YOUR INSTRUCTIONS » Once the line with "- [08C. Convex hull](08-geometry/08C.md)" is found in the data, output it and each following line exactly, up to and including the line with "- [09E. Spanning trees](09-graphs/09E.md)", and nothing before or after.

Stored data »
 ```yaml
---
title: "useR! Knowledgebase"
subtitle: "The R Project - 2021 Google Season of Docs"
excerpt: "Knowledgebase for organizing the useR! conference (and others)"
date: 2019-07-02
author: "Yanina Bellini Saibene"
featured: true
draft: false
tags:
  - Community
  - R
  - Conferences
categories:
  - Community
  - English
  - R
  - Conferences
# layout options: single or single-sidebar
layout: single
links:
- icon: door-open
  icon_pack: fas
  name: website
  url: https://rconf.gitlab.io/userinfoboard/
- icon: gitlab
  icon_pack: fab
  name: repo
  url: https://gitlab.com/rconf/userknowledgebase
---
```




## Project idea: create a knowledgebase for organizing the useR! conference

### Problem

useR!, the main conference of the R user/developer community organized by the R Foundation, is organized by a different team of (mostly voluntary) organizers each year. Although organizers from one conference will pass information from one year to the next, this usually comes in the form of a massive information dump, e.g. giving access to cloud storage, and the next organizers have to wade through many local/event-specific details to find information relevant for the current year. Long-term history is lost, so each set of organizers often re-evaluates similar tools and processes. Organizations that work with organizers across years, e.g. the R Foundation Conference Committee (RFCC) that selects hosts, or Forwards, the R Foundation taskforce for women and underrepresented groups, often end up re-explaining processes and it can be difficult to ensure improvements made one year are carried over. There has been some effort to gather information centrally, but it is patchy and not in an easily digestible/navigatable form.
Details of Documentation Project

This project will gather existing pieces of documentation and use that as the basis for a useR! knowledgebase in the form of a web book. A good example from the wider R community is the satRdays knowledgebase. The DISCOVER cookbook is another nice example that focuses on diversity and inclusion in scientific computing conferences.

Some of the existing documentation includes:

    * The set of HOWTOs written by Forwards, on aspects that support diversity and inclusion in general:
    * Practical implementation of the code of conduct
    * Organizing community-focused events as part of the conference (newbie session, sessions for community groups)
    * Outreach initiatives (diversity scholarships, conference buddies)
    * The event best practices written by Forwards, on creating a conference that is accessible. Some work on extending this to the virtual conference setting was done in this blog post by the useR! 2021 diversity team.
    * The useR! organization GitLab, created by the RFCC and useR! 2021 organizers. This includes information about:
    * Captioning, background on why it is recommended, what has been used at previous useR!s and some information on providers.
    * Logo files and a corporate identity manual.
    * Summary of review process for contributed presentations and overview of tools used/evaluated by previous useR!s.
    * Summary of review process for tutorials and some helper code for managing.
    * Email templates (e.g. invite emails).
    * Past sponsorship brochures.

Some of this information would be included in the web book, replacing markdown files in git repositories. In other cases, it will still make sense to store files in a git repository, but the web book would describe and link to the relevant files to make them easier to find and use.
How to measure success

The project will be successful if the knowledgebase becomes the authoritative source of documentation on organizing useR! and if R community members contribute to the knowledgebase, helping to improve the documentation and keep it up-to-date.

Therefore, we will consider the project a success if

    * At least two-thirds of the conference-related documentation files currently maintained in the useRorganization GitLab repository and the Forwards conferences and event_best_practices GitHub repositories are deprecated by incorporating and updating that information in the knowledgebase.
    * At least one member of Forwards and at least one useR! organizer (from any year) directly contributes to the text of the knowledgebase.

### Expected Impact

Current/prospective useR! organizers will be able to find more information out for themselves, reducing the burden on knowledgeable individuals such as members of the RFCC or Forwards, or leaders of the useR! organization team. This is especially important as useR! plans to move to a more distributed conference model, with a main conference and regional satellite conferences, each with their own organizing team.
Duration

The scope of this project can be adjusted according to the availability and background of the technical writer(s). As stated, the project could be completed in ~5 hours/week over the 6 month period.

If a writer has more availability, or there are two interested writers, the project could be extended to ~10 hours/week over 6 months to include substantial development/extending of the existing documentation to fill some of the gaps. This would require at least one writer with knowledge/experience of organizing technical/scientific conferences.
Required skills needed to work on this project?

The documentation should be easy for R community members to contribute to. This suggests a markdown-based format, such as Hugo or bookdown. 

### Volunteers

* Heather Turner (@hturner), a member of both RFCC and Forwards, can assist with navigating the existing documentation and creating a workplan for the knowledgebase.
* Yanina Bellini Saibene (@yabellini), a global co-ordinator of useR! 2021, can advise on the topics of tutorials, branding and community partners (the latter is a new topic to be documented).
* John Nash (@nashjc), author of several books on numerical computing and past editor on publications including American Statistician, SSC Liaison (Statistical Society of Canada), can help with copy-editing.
---
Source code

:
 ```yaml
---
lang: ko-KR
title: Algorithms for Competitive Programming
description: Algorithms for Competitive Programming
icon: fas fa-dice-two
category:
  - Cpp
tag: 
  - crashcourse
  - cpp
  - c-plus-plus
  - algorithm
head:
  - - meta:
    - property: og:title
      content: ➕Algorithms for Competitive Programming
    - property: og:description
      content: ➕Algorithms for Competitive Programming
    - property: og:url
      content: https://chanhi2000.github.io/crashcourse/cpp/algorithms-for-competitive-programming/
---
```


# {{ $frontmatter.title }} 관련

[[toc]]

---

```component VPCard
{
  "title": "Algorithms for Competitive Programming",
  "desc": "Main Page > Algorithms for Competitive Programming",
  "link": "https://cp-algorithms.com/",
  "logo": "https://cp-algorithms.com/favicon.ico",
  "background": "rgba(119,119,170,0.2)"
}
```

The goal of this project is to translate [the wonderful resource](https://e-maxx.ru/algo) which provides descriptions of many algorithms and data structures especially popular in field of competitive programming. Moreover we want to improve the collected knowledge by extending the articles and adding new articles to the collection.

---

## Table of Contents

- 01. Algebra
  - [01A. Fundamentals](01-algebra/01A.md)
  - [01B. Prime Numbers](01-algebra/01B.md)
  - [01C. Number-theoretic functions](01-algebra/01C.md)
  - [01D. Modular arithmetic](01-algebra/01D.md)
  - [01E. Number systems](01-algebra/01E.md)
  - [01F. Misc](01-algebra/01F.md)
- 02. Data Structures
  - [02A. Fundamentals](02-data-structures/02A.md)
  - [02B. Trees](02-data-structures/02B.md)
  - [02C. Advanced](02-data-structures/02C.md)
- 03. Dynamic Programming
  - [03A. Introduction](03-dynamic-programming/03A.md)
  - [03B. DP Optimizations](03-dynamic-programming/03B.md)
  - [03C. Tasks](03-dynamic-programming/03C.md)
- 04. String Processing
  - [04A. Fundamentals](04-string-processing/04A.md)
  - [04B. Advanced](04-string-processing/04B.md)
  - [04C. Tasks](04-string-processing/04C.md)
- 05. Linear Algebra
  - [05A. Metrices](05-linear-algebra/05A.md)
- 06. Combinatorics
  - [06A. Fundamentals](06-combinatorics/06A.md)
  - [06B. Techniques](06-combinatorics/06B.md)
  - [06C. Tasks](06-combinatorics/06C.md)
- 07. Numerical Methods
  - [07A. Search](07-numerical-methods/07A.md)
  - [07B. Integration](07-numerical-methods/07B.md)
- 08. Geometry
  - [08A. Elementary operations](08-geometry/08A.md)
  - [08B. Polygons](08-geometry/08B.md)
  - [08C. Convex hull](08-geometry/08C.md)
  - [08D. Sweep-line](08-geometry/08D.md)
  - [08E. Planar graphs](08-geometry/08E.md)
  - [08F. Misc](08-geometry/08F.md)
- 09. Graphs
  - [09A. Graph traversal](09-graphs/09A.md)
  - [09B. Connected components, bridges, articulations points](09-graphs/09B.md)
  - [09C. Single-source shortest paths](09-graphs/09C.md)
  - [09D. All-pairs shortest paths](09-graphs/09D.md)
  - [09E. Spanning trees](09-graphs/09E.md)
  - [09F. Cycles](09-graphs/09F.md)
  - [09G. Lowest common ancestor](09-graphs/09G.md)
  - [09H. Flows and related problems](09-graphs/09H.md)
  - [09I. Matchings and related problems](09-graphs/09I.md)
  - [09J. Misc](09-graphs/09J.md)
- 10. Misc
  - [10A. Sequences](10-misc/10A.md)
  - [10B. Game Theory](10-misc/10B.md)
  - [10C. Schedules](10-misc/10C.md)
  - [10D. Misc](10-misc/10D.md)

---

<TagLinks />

OUTPUT BELOW »
  - [08C. Convex hull](08-geometry/08C.md)
  - [08D. Sweep-line](08-geometry/08D.md)
  - [08E. Planar graphs](08-geometry/08E.md)
  - [08F. Misc](08-geometry/08F.md)
- 09. Graphs
  - [09A. Graph traversal](09-graphs/09A.md)
  - [09B. Connected components, bridges, articulations points](09-graphs/09B.md)
  - [09C. Single-source shortest paths](09-graphs/09C.md)
  - [09D. All-pairs shortest paths](09-graphs/09D.md)
  - [09E. Spanning trees](09-graphs/09E.md)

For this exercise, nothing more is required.